On January 1, 2004, Target Corporation issues debt instruments with a stated maturity date of January 1, 2016. On the issue date, the debt instruments provide for a market rate of interest and are securities within the meaning of § 354. Target Corporation has outstanding one class of common stock. On January 1, 2014, pursuant to state law, Target Corporation merges into Acquiring Corporation in a transaction that qualifies as a reorganization under § 368(a)(1)(A). In the merger, the Target Corporation stockholders exchange their Target Corporation common stock for Acquiring Corporation common stock. Also in the merger, the Target Corporation security holders exchange their Target Corporation securities for Acquiring Corporation debt instruments with terms identical to those of the Target Corporation securities (including the maturity date), except that the interest rate is changed (for example, to reflect differences in creditworthiness between Target Corporation and Acquiring Corporation). The modification of the interest rate is a significant modification under § 1.1001-3 of the Income Tax Regulations.
Section 368(a)(1)(A) provides, in part, that the term “reorganization” includes a statutory merger.

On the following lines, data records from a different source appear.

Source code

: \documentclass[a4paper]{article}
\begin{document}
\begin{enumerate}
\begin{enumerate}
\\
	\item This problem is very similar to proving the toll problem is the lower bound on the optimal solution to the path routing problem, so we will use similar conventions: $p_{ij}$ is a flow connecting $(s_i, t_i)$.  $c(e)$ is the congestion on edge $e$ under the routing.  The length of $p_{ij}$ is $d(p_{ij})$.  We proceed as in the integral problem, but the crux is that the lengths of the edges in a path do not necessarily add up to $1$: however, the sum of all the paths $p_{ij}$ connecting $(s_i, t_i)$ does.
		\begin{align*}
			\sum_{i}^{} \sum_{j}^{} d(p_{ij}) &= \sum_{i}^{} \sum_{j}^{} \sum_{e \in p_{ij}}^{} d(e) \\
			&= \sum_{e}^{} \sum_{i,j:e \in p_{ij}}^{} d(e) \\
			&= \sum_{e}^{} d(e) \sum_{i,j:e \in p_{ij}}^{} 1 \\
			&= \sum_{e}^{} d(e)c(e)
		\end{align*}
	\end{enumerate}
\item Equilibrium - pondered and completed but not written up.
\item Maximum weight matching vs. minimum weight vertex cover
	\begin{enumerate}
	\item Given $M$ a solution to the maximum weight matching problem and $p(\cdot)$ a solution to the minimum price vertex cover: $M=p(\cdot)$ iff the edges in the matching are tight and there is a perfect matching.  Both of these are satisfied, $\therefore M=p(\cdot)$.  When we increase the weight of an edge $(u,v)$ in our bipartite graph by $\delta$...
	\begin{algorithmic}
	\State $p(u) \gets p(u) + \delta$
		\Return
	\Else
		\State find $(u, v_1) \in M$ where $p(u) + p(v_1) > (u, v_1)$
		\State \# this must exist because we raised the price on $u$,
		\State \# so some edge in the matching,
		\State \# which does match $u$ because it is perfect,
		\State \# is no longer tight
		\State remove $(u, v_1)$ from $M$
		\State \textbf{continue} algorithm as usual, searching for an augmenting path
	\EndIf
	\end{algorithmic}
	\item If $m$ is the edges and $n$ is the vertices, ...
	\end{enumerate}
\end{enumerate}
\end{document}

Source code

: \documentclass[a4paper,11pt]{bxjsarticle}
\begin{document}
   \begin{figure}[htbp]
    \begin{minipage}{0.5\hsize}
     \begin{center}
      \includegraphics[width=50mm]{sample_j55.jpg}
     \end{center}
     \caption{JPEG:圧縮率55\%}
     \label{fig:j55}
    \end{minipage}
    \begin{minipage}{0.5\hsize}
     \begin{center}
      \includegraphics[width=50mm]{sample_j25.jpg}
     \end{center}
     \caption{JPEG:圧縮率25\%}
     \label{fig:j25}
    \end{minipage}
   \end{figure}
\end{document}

Section 368(b) provides that the term “party to a reorganization” includes a corporation resulting from a reorganization and both corporations, in the case of a reorganization resulting from the acquisition by one corporation of stock or properties of another corporation.
Section 354(a)(1) provides, in part, that no gain or loss shall be recognized if securities in a corporation that is a party to a reorganization are, in pursuance of the plan of reorganization, exchanged solely for securities in such corporation or in another corporation that is a party to the reorganization.
Section 1.368-1(b) sets forth the general rule that, upon an exchange, gain or loss must be recognized if the new property differs materially in kind or extent from the old property. The regulation then explains that the purpose of the reorganization provisions is to except from the general rule certain exchanges incident to readjustments of corporate structures that are required by business exigencies and that effect only a readjustment of continuing interests in property under modified corporate forms. Congress has recognized that when a taxpayer receives stock or securities in exchange for stock or securities owned by the taxpayer incident to a readjustment of a corporate structure, the new stock or securities are treated as taking the place of the stock or securities exchanged therefor. See H.R. Rep. No. 704, at 13-14 (1933).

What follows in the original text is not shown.